[Records excerpted from a collection]
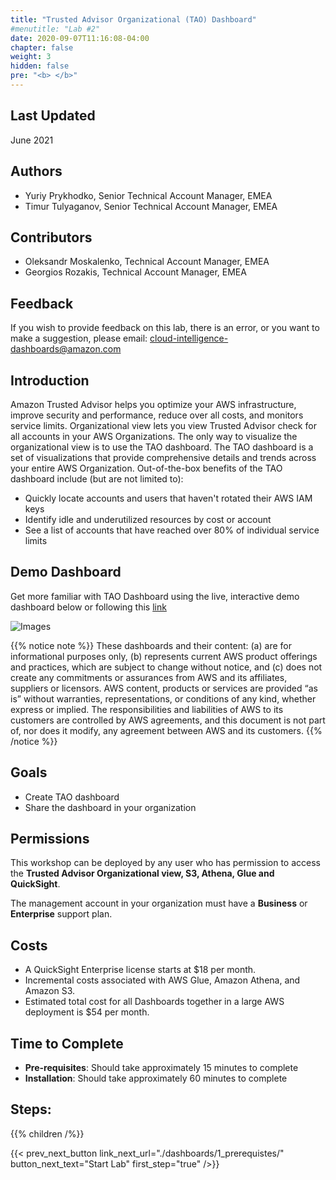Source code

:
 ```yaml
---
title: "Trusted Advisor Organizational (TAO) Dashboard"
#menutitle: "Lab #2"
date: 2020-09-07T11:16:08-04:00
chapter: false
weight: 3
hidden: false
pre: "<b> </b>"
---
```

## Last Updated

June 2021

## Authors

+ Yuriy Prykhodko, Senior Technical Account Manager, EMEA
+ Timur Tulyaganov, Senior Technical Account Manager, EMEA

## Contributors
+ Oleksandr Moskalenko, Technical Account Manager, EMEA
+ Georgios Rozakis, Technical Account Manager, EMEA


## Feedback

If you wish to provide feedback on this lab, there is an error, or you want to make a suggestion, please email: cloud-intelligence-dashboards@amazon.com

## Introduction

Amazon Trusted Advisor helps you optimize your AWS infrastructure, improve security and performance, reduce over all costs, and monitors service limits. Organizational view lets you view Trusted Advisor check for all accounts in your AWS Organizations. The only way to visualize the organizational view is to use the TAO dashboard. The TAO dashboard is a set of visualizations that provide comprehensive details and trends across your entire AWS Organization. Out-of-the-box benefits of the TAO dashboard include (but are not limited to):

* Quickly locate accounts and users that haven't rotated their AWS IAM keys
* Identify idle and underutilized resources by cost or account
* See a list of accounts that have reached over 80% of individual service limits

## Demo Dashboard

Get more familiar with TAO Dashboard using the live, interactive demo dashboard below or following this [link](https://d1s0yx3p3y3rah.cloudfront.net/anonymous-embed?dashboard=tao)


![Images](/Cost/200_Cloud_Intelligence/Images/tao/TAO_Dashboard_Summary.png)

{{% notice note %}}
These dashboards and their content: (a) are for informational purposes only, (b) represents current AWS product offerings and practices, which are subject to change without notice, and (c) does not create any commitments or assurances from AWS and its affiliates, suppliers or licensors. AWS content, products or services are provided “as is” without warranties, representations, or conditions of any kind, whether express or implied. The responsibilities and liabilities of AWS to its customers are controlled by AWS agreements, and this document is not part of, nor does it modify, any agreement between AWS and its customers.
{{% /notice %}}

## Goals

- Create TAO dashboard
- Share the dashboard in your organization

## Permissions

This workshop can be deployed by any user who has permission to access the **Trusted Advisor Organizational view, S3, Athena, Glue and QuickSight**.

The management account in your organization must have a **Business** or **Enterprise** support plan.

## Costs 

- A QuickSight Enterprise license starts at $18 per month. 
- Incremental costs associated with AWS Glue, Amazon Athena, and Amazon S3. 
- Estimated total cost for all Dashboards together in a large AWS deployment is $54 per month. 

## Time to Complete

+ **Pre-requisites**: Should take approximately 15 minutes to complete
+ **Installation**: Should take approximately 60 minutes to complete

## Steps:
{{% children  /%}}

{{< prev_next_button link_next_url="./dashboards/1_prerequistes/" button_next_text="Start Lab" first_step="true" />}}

* * *

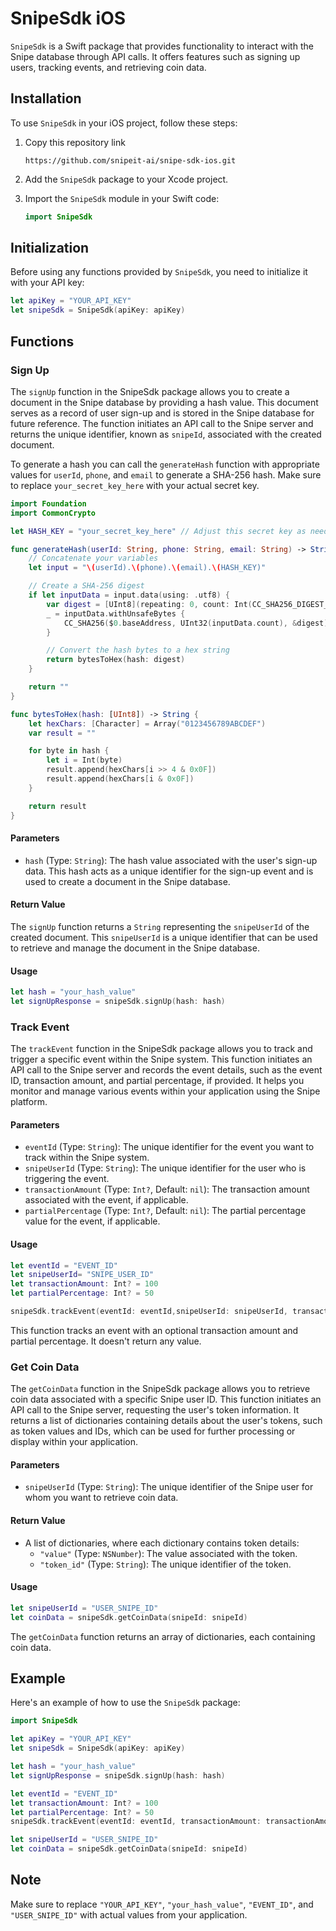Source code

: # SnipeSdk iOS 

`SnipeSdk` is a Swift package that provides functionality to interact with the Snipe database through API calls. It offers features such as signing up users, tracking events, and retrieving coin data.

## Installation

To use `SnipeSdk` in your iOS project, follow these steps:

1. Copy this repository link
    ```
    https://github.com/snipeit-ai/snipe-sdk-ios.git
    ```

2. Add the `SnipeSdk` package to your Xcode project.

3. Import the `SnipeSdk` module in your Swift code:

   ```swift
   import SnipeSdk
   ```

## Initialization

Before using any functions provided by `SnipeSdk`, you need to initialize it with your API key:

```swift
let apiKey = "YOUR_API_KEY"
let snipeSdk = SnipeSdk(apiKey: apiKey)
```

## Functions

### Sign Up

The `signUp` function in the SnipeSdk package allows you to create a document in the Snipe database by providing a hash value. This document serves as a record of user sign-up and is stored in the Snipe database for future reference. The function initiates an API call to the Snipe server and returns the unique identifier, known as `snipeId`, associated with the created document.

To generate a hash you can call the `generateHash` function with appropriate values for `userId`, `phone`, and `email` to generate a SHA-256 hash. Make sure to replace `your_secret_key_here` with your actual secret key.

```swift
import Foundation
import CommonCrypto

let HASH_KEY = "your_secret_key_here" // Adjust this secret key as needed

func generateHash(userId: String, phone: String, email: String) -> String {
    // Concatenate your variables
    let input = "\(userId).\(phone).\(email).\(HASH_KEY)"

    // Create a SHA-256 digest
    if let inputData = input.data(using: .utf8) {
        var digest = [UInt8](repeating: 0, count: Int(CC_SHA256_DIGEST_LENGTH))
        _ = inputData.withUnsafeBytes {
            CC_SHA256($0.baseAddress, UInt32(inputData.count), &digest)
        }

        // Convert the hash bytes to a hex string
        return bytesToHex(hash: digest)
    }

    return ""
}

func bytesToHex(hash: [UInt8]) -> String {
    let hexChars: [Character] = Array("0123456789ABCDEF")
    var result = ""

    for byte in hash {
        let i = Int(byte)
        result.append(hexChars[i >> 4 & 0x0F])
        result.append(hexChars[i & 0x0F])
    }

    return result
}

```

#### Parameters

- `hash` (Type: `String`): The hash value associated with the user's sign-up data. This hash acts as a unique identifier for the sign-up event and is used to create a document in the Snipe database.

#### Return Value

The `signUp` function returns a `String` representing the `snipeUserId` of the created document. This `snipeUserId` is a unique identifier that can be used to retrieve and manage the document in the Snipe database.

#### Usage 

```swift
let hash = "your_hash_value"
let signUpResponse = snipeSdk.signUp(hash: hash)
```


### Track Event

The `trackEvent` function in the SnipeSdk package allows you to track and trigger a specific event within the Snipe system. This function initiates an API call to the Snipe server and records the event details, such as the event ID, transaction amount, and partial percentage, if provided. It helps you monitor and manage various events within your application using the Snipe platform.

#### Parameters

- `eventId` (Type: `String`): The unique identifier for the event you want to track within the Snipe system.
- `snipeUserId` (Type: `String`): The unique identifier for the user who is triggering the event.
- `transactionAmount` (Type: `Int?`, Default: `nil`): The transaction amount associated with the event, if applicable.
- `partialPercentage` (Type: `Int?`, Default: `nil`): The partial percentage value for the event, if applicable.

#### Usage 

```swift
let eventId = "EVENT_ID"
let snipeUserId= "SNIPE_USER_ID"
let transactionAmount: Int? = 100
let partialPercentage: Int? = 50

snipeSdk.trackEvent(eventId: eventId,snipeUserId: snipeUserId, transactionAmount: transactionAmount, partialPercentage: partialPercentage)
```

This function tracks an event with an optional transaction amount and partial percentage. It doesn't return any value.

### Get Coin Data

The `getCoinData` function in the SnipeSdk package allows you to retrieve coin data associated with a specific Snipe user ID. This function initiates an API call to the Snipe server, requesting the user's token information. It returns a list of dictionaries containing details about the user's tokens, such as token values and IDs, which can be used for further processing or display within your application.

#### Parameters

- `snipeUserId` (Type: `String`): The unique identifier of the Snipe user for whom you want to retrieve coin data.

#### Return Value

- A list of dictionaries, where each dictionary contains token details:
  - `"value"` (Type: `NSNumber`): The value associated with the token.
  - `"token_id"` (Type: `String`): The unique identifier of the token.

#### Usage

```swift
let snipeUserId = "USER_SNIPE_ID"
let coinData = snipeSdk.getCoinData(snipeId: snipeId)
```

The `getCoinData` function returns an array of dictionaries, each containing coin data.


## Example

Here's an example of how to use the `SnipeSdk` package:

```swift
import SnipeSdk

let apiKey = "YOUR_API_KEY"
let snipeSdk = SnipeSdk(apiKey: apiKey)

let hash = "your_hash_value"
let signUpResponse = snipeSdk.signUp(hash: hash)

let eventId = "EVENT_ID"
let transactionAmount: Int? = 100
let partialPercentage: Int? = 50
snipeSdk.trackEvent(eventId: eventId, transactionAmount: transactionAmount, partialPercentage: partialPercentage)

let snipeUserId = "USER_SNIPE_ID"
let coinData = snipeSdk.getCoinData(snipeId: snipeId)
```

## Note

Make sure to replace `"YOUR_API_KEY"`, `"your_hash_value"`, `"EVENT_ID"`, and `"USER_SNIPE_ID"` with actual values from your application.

---

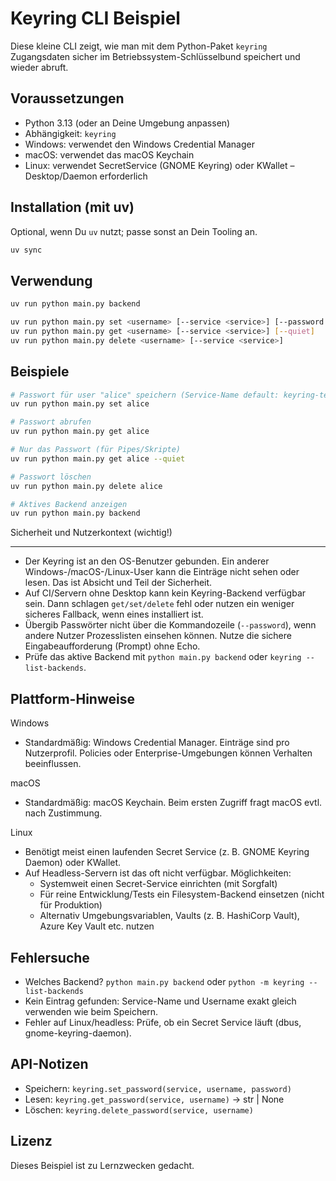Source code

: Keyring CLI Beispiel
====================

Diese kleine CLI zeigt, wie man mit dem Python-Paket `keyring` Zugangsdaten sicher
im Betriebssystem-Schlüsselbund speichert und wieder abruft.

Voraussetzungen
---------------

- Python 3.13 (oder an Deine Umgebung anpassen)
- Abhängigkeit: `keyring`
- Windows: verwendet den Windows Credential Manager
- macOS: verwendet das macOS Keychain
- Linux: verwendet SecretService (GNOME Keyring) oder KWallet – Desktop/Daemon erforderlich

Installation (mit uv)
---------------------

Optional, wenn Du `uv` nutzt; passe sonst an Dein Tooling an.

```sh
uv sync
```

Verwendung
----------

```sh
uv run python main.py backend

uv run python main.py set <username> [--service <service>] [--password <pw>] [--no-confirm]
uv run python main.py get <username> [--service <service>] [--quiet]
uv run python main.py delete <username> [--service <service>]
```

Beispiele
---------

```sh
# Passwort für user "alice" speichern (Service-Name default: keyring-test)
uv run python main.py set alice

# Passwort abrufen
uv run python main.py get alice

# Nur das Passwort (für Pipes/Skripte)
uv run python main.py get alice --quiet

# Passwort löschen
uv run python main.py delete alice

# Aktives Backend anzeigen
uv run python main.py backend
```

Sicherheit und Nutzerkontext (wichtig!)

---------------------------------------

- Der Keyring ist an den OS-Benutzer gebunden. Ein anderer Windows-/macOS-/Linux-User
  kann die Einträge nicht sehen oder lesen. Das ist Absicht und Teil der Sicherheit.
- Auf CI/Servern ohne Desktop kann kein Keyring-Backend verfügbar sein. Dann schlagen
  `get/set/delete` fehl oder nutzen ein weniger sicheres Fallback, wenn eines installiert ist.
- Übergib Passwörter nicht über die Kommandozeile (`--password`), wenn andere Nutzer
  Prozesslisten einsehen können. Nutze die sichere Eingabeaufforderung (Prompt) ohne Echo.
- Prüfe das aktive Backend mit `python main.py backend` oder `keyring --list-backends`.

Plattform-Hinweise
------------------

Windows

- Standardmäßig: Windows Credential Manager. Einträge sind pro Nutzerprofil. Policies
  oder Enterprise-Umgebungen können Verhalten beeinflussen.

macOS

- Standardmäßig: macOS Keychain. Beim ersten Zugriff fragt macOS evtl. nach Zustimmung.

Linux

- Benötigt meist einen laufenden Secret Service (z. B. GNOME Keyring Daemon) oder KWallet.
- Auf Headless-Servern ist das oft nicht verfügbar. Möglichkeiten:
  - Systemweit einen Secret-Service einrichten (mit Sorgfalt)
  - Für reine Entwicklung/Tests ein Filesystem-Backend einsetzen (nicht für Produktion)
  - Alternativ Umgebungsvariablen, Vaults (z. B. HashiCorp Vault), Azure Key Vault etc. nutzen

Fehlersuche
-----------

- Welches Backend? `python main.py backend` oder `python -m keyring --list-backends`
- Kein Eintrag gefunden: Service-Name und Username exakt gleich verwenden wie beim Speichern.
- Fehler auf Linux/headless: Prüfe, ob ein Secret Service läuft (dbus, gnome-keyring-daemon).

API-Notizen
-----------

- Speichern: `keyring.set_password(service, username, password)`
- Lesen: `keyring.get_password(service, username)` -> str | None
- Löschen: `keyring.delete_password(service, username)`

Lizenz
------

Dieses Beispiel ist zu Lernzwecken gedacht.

▶ _Your task_
Which lines of the data above contain "Installation"? Copy each one.

▶ _Solution_
+ **Installation**: Should take approximately 60 minutes to complete
## Installation
Installation (mit uv)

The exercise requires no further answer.